Study participants received an incentive of 10 Euros. The market research company used its existing participant pool for recruitment. In addition, they also recruited people through student cooperatives. Before starting the study, participants were asked to sign an informed consent form 1 . Importantly, preserving participants’ privacy was a key issue in this data collection process. To ensure this, the raw data were anonymized right after the export. An R script that replaced all person names with hashed IDs was run by the interviewer while the respondent was present (this is similar to the approach employed by Mancosu and Vegetti, 2020). The raw Facebook data was deleted after the anonymization process. The market research company only shared the anonymized data with the principal investigator of the study.

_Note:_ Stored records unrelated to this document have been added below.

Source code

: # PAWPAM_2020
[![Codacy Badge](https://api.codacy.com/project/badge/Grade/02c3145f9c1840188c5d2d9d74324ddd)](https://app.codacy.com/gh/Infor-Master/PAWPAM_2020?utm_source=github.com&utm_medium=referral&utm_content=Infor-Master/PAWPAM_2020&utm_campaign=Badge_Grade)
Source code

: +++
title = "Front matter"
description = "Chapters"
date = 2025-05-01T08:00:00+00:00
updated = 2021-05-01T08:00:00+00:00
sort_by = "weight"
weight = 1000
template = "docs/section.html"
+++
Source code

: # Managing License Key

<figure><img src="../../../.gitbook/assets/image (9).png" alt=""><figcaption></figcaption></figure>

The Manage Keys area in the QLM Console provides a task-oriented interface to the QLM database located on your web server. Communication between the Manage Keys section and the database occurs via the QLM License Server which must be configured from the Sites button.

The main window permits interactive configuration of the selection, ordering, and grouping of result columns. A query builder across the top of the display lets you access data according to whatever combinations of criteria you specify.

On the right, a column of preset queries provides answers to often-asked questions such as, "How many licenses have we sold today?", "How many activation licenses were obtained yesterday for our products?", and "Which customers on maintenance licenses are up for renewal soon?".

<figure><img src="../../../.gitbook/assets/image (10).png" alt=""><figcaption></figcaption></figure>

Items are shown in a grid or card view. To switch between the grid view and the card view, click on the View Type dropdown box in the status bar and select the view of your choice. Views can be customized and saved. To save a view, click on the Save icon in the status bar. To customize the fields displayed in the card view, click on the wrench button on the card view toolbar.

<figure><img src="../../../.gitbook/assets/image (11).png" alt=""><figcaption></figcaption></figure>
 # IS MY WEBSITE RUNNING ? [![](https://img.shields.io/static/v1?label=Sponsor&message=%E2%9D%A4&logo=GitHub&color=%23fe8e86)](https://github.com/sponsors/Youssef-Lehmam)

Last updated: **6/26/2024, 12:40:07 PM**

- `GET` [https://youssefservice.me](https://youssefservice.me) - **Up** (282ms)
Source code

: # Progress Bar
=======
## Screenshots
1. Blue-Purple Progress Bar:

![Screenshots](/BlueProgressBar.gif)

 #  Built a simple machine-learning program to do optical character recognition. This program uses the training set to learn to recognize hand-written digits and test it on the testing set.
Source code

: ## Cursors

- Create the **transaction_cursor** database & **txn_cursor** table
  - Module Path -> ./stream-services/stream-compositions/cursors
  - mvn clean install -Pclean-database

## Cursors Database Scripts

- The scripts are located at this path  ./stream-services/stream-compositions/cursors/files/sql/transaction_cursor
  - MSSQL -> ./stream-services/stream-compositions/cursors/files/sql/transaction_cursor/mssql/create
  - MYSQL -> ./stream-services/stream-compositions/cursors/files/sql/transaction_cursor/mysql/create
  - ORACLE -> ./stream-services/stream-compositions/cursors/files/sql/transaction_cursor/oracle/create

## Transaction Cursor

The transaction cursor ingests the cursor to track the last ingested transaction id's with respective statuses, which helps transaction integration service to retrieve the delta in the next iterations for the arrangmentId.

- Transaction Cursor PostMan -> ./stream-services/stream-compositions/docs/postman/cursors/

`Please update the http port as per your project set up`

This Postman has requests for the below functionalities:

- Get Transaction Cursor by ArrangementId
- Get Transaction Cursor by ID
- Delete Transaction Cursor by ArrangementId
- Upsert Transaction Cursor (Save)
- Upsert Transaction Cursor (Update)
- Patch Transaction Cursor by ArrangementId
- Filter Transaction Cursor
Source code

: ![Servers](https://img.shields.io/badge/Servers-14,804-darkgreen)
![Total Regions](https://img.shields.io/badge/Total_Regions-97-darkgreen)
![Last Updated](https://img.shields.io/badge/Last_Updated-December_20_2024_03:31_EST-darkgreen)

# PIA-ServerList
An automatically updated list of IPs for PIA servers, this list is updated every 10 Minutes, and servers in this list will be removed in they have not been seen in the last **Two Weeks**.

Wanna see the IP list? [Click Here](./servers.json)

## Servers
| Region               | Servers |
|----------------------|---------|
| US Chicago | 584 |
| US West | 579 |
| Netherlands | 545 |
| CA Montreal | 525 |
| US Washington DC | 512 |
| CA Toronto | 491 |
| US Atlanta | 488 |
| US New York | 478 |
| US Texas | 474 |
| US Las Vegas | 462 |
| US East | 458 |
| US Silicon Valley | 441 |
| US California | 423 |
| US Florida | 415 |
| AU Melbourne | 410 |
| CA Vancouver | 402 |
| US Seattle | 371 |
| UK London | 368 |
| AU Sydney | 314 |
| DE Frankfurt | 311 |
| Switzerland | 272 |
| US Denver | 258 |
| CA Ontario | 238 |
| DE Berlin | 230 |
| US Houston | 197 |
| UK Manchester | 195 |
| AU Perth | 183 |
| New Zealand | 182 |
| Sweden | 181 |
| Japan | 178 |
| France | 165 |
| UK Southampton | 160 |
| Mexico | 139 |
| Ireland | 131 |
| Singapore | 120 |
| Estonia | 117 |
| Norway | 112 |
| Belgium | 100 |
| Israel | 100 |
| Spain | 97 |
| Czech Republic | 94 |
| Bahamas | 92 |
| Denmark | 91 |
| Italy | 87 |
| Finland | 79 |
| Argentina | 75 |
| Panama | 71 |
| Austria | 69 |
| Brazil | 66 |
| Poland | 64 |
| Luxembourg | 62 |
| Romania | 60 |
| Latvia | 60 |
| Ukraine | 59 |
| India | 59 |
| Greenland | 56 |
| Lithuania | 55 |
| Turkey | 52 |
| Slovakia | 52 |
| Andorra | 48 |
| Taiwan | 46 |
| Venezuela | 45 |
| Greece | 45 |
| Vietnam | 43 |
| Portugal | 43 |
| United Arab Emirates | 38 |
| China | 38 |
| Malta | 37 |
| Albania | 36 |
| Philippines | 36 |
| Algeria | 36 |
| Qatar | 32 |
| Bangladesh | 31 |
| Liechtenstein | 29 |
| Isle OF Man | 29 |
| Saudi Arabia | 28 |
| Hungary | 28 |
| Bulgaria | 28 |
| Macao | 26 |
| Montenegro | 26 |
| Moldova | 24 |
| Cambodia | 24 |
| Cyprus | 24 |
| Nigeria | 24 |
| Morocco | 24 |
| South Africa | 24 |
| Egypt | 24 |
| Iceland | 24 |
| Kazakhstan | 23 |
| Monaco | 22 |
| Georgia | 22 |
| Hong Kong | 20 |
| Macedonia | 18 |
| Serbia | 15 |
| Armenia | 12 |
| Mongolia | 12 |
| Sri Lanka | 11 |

We did not ask for access to the full Facebook activity data because of privacy issues. Our database does not contain private messages, search histories, and marketplace activities. Still, the data covers a wide range of Facebook activities: posts, comments, likes and reactions, pages, friends, profile, and ads data. In this article, we are using the page likes and the ads data from the archives.
Besides sharing their Facebook data, participants had to fill out an online questionnaire. Questions about politics, media usage, self-representation, mental health, spare-time activities, and musical preferences were asked from the participants. As we have a convenience sample, we cannot investigate reliability or external validity of our statistics. However, their internal validity can be assessed through a comparison of survey and FB data.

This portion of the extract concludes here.